┌─ Data under study
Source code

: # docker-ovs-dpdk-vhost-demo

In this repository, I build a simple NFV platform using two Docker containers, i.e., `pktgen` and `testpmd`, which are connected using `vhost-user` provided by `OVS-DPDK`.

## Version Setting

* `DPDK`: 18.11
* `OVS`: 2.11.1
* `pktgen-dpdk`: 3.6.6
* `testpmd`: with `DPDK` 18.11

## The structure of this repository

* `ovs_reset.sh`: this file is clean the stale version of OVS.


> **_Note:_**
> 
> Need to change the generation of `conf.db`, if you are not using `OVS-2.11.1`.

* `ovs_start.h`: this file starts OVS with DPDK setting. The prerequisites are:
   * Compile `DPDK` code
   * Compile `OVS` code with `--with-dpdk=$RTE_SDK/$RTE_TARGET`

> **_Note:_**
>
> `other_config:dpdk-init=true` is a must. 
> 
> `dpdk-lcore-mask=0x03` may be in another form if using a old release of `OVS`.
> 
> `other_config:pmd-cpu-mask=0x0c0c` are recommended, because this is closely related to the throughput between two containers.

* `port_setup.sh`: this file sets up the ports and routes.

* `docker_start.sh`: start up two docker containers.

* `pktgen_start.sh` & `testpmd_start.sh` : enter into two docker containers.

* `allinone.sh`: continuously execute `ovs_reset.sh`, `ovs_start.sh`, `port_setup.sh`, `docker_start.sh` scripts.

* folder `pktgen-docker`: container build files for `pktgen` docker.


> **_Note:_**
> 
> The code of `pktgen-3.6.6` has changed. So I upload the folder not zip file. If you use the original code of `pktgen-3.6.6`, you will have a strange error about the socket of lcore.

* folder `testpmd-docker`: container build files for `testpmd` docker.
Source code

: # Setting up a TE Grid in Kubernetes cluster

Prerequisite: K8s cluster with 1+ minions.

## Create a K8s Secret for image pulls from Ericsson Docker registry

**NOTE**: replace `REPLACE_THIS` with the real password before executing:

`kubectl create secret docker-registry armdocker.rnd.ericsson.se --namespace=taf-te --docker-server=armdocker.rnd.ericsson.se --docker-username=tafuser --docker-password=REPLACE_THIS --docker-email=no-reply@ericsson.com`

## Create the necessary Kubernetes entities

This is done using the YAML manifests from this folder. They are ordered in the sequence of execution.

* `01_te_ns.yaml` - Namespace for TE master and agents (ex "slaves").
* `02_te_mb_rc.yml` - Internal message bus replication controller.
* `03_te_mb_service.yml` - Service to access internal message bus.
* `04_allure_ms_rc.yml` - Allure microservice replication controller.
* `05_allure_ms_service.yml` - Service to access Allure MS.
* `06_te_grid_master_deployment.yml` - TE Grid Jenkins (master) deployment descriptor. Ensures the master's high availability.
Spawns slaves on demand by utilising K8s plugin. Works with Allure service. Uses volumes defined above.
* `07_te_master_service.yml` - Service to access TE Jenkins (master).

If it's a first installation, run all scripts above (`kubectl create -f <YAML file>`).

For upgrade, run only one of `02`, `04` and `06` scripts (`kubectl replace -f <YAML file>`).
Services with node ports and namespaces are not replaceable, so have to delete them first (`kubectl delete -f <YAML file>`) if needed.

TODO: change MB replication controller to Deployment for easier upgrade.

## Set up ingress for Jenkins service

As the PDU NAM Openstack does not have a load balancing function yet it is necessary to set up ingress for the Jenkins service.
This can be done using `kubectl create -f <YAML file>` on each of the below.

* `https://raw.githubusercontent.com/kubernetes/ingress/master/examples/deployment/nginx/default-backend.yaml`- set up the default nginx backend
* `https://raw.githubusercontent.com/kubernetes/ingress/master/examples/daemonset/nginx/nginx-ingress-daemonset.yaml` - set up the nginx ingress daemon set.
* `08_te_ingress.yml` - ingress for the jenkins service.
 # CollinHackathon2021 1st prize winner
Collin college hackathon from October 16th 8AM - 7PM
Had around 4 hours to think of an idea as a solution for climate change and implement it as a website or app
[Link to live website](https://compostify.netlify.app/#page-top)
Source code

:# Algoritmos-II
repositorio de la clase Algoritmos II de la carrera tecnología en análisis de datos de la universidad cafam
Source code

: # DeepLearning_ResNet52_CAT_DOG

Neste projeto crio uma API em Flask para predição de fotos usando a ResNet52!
└─
_Brief:_
The complete set of entries above must be reproduced verbatim.

_Problem solution:_
Source code

: # docker-ovs-dpdk-vhost-demo

In this repository, I build a simple NFV platform using two Docker containers, i.e., `pktgen` and `testpmd`, which are connected using `vhost-user` provided by `OVS-DPDK`.

## Version Setting

* `DPDK`: 18.11
* `OVS`: 2.11.1
* `pktgen-dpdk`: 3.6.6
* `testpmd`: with `DPDK` 18.11

## The structure of this repository

* `ovs_reset.sh`: this file is clean the stale version of OVS.


> **_Note:_**
> 
> Need to change the generation of `conf.db`, if you are not using `OVS-2.11.1`.

* `ovs_start.h`: this file starts OVS with DPDK setting. The prerequisites are:
   * Compile `DPDK` code
   * Compile `OVS` code with `--with-dpdk=$RTE_SDK/$RTE_TARGET`

> **_Note:_**
>
> `other_config:dpdk-init=true` is a must. 
> 
> `dpdk-lcore-mask=0x03` may be in another form if using a old release of `OVS`.
> 
> `other_config:pmd-cpu-mask=0x0c0c` are recommended, because this is closely related to the throughput between two containers.

* `port_setup.sh`: this file sets up the ports and routes.

* `docker_start.sh`: start up two docker containers.

* `pktgen_start.sh` & `testpmd_start.sh` : enter into two docker containers.

* `allinone.sh`: continuously execute `ovs_reset.sh`, `ovs_start.sh`, `port_setup.sh`, `docker_start.sh` scripts.

* folder `pktgen-docker`: container build files for `pktgen` docker.


> **_Note:_**
> 
> The code of `pktgen-3.6.6` has changed. So I upload the folder not zip file. If you use the original code of `pktgen-3.6.6`, you will have a strange error about the socket of lcore.

* folder `testpmd-docker`: container build files for `testpmd` docker.
Source code

: # Setting up a TE Grid in Kubernetes cluster

Prerequisite: K8s cluster with 1+ minions.

## Create a K8s Secret for image pulls from Ericsson Docker registry

**NOTE**: replace `REPLACE_THIS` with the real password before executing:

`kubectl create secret docker-registry armdocker.rnd.ericsson.se --namespace=taf-te --docker-server=armdocker.rnd.ericsson.se --docker-username=tafuser --docker-password=REPLACE_THIS --docker-email=no-reply@ericsson.com`

## Create the necessary Kubernetes entities

This is done using the YAML manifests from this folder. They are ordered in the sequence of execution.

* `01_te_ns.yaml` - Namespace for TE master and agents (ex "slaves").
* `02_te_mb_rc.yml` - Internal message bus replication controller.
* `03_te_mb_service.yml` - Service to access internal message bus.
* `04_allure_ms_rc.yml` - Allure microservice replication controller.
* `05_allure_ms_service.yml` - Service to access Allure MS.
* `06_te_grid_master_deployment.yml` - TE Grid Jenkins (master) deployment descriptor. Ensures the master's high availability.
Spawns slaves on demand by utilising K8s plugin. Works with Allure service. Uses volumes defined above.
* `07_te_master_service.yml` - Service to access TE Jenkins (master).

If it's a first installation, run all scripts above (`kubectl create -f <YAML file>`).

For upgrade, run only one of `02`, `04` and `06` scripts (`kubectl replace -f <YAML file>`).
Services with node ports and namespaces are not replaceable, so have to delete them first (`kubectl delete -f <YAML file>`) if needed.

TODO: change MB replication controller to Deployment for easier upgrade.

## Set up ingress for Jenkins service

As the PDU NAM Openstack does not have a load balancing function yet it is necessary to set up ingress for the Jenkins service.
This can be done using `kubectl create -f <YAML file>` on each of the below.

* `https://raw.githubusercontent.com/kubernetes/ingress/master/examples/deployment/nginx/default-backend.yaml`- set up the default nginx backend
* `https://raw.githubusercontent.com/kubernetes/ingress/master/examples/daemonset/nginx/nginx-ingress-daemonset.yaml` - set up the nginx ingress daemon set.
* `08_te_ingress.yml` - ingress for the jenkins service.
 # CollinHackathon2021 1st prize winner
Collin college hackathon from October 16th 8AM - 7PM
Had around 4 hours to think of an idea as a solution for climate change and implement it as a website or app
[Link to live website](https://compostify.netlify.app/#page-top)
Source code

:# Algoritmos-II
repositorio de la clase Algoritmos II de la carrera tecnología en análisis de datos de la universidad cafam
Source code

: # DeepLearning_ResNet52_CAT_DOG

Neste projeto crio uma API em Flask para predição de fotos usando a ResNet52!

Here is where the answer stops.